Catherine J. Lee, MD, MS: No, I have no hesitation prescribing belumosudil if I feel my patient is not having whose response stabilized on ruxolitinib. So, when I start belumosudil, I still have patients on ruxolitinib. And beforehand I would taper off the ruxolitinib and I would see some patients have great responses with the addition of belumosudil. I brought this up several times at different events, but I had one patient who had severe BOS [bronchiolitis obliterans syndrome] who's failed 7 lines of therapies respond amazingly to belumosudil, but this was over a year of treatment with belumosudil, so it takes a long time, but my patient came off of oxygen, was able to hike. She has 4 young children, she'd be able to go kick boxing after a year…[inaudible], which she had failed 7 prior lines of therapy. So, I have definitely had great responses with belumosudil. And I believe that now in the agent community looking at combinatorial agents that perhaps belumosudil may be examined with other agents to see if it enhances the response.

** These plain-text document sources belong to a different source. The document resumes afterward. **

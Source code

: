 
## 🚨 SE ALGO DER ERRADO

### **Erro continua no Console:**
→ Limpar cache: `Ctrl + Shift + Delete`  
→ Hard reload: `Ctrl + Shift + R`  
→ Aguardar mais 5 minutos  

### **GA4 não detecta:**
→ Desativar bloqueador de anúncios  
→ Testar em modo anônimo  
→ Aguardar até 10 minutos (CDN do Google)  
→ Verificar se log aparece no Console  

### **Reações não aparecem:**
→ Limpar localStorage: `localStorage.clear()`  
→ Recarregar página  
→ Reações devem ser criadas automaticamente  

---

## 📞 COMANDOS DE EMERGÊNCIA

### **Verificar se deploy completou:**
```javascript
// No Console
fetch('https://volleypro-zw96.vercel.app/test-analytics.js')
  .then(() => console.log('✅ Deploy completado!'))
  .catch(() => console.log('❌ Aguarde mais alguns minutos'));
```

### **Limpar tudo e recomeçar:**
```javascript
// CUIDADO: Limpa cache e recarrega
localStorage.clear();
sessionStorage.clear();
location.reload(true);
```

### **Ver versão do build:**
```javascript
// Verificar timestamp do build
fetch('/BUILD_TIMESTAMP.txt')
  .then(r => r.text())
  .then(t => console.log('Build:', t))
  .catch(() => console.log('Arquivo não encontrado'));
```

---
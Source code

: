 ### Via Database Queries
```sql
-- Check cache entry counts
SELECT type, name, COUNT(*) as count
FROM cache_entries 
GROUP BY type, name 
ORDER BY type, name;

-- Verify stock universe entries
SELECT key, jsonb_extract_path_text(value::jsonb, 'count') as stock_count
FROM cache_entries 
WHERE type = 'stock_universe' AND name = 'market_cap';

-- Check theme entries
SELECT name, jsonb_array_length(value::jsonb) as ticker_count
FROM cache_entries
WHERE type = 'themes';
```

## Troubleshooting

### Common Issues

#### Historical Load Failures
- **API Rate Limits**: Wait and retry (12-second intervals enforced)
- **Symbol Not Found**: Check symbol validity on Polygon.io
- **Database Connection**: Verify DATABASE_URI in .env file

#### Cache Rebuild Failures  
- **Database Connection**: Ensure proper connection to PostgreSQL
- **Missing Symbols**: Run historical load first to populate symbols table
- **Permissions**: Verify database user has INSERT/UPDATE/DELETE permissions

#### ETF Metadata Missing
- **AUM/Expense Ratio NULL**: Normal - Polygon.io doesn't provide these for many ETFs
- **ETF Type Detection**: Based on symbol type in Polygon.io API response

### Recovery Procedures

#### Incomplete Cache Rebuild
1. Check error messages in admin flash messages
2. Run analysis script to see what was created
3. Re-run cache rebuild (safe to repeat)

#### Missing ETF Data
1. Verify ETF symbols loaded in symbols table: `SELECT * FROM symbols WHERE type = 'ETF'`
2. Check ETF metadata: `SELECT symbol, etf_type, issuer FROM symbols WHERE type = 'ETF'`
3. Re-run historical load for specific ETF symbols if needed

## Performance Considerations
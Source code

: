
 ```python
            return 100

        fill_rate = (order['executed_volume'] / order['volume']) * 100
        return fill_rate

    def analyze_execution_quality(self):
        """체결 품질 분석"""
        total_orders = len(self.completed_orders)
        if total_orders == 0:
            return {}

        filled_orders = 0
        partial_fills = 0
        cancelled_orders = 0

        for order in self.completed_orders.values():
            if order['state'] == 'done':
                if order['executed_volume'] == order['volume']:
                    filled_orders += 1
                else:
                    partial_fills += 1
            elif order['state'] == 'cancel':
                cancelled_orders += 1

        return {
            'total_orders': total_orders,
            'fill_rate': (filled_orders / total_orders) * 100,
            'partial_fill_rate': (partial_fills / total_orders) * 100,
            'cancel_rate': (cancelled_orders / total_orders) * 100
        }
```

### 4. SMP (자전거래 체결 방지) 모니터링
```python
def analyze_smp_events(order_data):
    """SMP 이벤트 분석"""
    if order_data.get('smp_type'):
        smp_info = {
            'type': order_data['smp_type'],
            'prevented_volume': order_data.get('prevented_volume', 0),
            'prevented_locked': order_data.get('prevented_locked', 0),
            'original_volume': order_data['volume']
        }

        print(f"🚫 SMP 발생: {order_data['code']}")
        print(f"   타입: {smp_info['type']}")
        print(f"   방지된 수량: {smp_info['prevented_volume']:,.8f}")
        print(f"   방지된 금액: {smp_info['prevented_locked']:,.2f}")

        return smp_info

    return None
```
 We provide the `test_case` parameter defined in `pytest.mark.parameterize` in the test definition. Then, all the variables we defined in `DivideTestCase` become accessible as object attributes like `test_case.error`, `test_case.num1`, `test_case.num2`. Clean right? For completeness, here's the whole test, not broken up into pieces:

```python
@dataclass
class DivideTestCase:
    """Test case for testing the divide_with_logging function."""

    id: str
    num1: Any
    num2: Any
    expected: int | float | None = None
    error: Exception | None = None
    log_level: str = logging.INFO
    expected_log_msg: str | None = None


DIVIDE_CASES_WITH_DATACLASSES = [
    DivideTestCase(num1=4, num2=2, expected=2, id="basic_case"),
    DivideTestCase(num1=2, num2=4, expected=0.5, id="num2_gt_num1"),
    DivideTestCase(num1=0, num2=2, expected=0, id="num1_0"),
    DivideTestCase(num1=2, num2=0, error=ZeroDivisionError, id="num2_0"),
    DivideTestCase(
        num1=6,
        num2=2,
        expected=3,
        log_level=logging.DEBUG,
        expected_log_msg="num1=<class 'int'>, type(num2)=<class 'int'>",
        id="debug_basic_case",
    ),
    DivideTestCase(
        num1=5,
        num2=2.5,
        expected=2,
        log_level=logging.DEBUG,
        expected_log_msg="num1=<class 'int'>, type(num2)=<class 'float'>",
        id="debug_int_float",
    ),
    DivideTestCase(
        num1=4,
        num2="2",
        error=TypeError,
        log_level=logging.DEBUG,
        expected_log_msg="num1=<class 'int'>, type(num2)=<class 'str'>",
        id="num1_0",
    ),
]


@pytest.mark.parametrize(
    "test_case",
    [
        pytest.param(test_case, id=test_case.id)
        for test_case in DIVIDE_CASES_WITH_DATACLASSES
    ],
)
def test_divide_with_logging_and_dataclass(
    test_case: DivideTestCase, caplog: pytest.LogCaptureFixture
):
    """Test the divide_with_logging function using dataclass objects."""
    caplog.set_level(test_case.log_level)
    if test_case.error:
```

Yi-Bin Chen, MD: No, I think it's those anecdotes that push us forward. But you're highlighting a key thing is that especially for chronic graft-versus-host and these newer agents with different mechanisms of action I think we need to have our patients be on therapy for quite a while to be able to understand if it's working or not. Colleen, what's your experience using belumosudil so far?

Colleen Danielson, NP: So, I think the hardest thing is probably the time it takes to see effect, and that's hard for patients. But we've had a couple patients with a similar response with [what] Dr Lee's talking about, these significant improvements. I think one of our patients who had very severe myofascial involvement was debilitating to her quality of life. She was getting Botox injections for her symptoms and was not really having great improvement on ruxolitinib. And she's been on belumosudil, and she's had a great response. She has her quality of life back. She's able to spend time with her grandchildren and bake and cook and knit again. And she was able to come off of the Botox injection. So, tremendous response for her. But, again, it took 5, 6 months for us to start to see [that] effect. So, it does take time and setting those expectations with patients is as important upfront.

Yi-Bin Chen, MD: No, and it's tough because if we tell people you have to wait 6 months, but then the response never comes, it's a difficult dynamic. And that gets at, again, getting back to what we said before, the ability to, how can we predict who's going to respond to what. And that's a huge focus of research going forward.

Transcript is AI-generated and edited for clarity and readability.